## [YOUR INSTRUCTIONS]
Review the listing and copy each line that holds the word "Dirty".

§ §

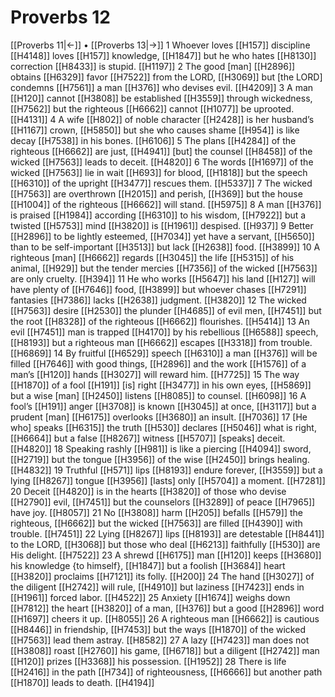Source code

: # Proverbs 12
[[Proverbs 11|←]] • [[Proverbs 13|→]]
1 Whoever loves [[H157]] discipline [[H4148]] loves [[H157]] knowledge, [[H1847]] but he who hates [[H8130]] correction [[H8433]] is stupid. [[H1197]] 
2 The good [man] [[H2896]] obtains [[H6329]] favor [[H7522]] from the LORD, [[H3069]] but [the LORD] condemns [[H7561]] a man [[H376]] who devises evil. [[H4209]] 
3 A man [[H120]] cannot [[H3808]] be established [[H3559]] through wickedness, [[H7562]] but the righteous [[H6662]] cannot [[H1077]] be uprooted. [[H4131]] 
4 A wife [[H802]] of noble character [[H2428]] is her husband’s [[H1167]] crown, [[H5850]] but she who causes shame [[H954]] is like decay [[H7538]] in his bones. [[H6106]] 
5 The plans [[H4284]] of the righteous [[H6662]] are just, [[H4941]] [but] the counsel [[H8458]] of the wicked [[H7563]] leads to deceit. [[H4820]] 
6 The words [[H1697]] of the wicked [[H7563]] lie in wait [[H693]] for blood, [[H1818]] but the speech [[H6310]] of the upright [[H3477]] rescues them. [[H5337]] 
7 The wicked [[H7563]] are overthrown [[H2015]] and perish, [[H369]] but the house [[H1004]] of the righteous [[H6662]] will stand. [[H5975]] 
8 A man [[H376]] is praised [[H1984]] according [[H6310]] to his wisdom, [[H7922]] but a twisted [[H5753]] mind [[H3820]] is [[H1961]] despised. [[H937]] 
9 Better [[H2896]] to be lightly esteemed, [[H7034]] yet have a servant, [[H5650]] than to be self-important [[H3513]] but lack [[H2638]] food. [[H3899]] 
10 A righteous [man] [[H6662]] regards [[H3045]] the life [[H5315]] of his animal, [[H929]] but the tender mercies [[H7356]] of the wicked [[H7563]] are only cruelty. [[H394]] 
11 He who works [[H5647]] his land [[H127]] will have plenty of [[H7646]] food, [[H3899]] but whoever chases [[H7291]] fantasies [[H7386]] lacks [[H2638]] judgment. [[H3820]] 
12 The wicked [[H7563]] desire [[H2530]] the plunder [[H4685]] of evil men, [[H7451]] but the root [[H8328]] of the righteous [[H6662]] flourishes. [[H5414]] 
13 An evil [[H7451]] man is trapped [[H4170]] by his rebellious [[H6588]] speech, [[H8193]] but a righteous man [[H6662]] escapes [[H3318]] from trouble. [[H6869]] 
14 By fruitful [[H6529]] speech [[H6310]] a man [[H376]] will be filled [[H7646]] with good things, [[H2896]] and the work [[H1576]] of a man’s [[H120]] hands [[H3027]] will reward him. [[H7725]] 
15 The way [[H1870]] of a fool [[H191]] [is] right [[H3477]] in his own eyes, [[H5869]] but a wise [man] [[H2450]] listens [[H8085]] to counsel. [[H6098]] 
16 A fool’s [[H191]] anger [[H3708]] is known [[H3045]] at once, [[H3117]] but a prudent [man] [[H6175]] overlooks [[H3680]] an insult. [[H7036]] 
17 [He who] speaks [[H6315]] the truth [[H530]] declares [[H5046]] what is right, [[H6664]] but a false [[H8267]] witness [[H5707]] [speaks] deceit. [[H4820]] 
18 Speaking rashly [[H981]] is like a piercing [[H4094]] sword, [[H2719]] but the tongue [[H3956]] of the wise [[H2450]] brings healing. [[H4832]] 
19 Truthful [[H571]] lips [[H8193]] endure forever, [[H3559]] but a lying [[H8267]] tongue [[H3956]] [lasts] only [[H5704]] a moment. [[H7281]] 
20 Deceit [[H4820]] is in the hearts [[H3820]] of those who devise [[H2790]] evil, [[H7451]] but the counselors [[H3289]] of peace [[H7965]] have joy. [[H8057]] 
21 No [[H3808]] harm [[H205]] befalls [[H579]] the righteous, [[H6662]] but the wicked [[H7563]] are filled [[H4390]] with trouble. [[H7451]] 
22 Lying [[H8267]] lips [[H8193]] are detestable [[H8441]] to the LORD, [[H3068]] but those who deal [[H6213]] faithfully [[H530]] are His delight. [[H7522]] 
23 A shrewd [[H6175]] man [[H120]] keeps [[H3680]] his knowledge {to himself}, [[H1847]] but a foolish [[H3684]] heart [[H3820]] proclaims [[H7121]] its folly. [[H200]] 
24 The hand [[H3027]] of the diligent [[H2742]] will rule, [[H4910]] but laziness [[H7423]] ends in [[H1961]] forced labor. [[H4522]] 
25 Anxiety [[H1674]] weighs down [[H7812]] the heart [[H3820]] of a man, [[H376]] but a good [[H2896]] word [[H1697]] cheers it up. [[H8055]] 
26 A righteous man [[H6662]] is cautious [[H8446]] in friendship, [[H7453]] but the ways [[H1870]] of the wicked [[H7563]] lead them astray. [[H8582]] 
27 A lazy [[H7423]] man does not [[H3808]] roast [[H2760]] his game, [[H6718]] but a diligent [[H2742]] man [[H120]] prizes [[H3368]] his possession. [[H1952]] 
28 There is life [[H2416]] in the path [[H734]] of righteousness, [[H6666]] but another path [[H1870]] leads to death. [[H4194]] 
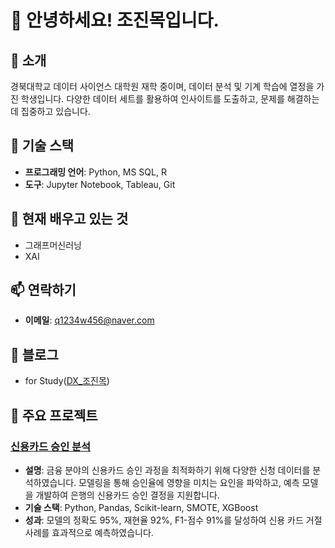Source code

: # 👋 안녕하세요! 조진목입니다.

## 🌟 소개
경북대학교 데이터 사이언스 대학원 재학 중이며, 데이터 분석 및 기계 학습에 열정을 가진 학생입니다. 다양한 데이터 세트를 활용하여 인사이트를 도출하고, 문제를 해결하는 데 집중하고 있습니다. 


## 🔧 기술 스택
- **프로그래밍 언어**: Python, MS SQL, R
- **도구**: Jupyter Notebook, Tableau, Git

## 🌱 현재 배우고 있는 것
- 그래프머신러닝
- XAI

## 📫 연락하기
- **이메일**: [q1234w456@naver.com](mailto:q1234w456@naver.com)


## 📝 블로그
- for Study([DX_조진목](https://aivle.tistory.com/category/%5BKT%20AIVLE%20SCHOOL%5D))

## 📂 주요 프로젝트
### [신용카드 승인 분석](링크)
- **설명**: 금융 분야의 신용카드 승인 과정을 최적화하기 위해 다양한 신청 데이터를 분석하였습니다. 모델링을 통해 승인율에 영향을 미치는 요인을 파악하고, 예측 모델을 개발하여 은행의 신용카드 승인 결정을 지원합니다.
- **기술 스택**: Python, Pandas, Scikit-learn, SMOTE, XGBoost
- **성과**: 모델의 정확도 95%, 재현율 92%, F1-점수 91%를 달성하여 신용 카드 거절 사례를 효과적으로 예측하였습니다.
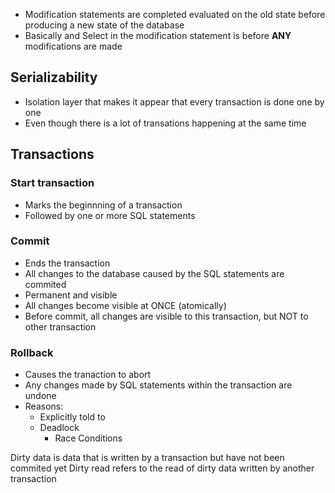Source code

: - Modification statements are completed evaluated on the old state before producing a new state of the database
 - Basically and Select in the modification statement is before **ANY** modifications are made

## Serializability
 - Isolation layer that makes it appear that every transaction is done one by one
 - Even though there is a lot of transations happening at the same time

## Transactions

### Start transaction
 - Marks the beginnning of a transaction
 - Followed by one or more SQL statements

### Commit
 - Ends the transaction
 - All changes to the database caused by the SQL statements are commited
 - Permanent and visible
 - All changes become visible at ONCE (atomically)
 - Before commit, all changes are visible to this transaction, but NOT to other transaction

### Rollback
 - Causes the tranaction to abort
 - Any changes made by SQL statements within the transaction are undone
 - Reasons:
	 - Explicitly told to
	 - Deadlock
		 - Race Conditions

Dirty data is data that is written by a transaction but have not been commited yet
Dirty read refers to the read of dirty data written by another transaction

§ §

## [RESPONSE BELOW]
Dirty data is data that is written by a transaction but have not been commited yet
Dirty read refers to the read of dirty data written by another transaction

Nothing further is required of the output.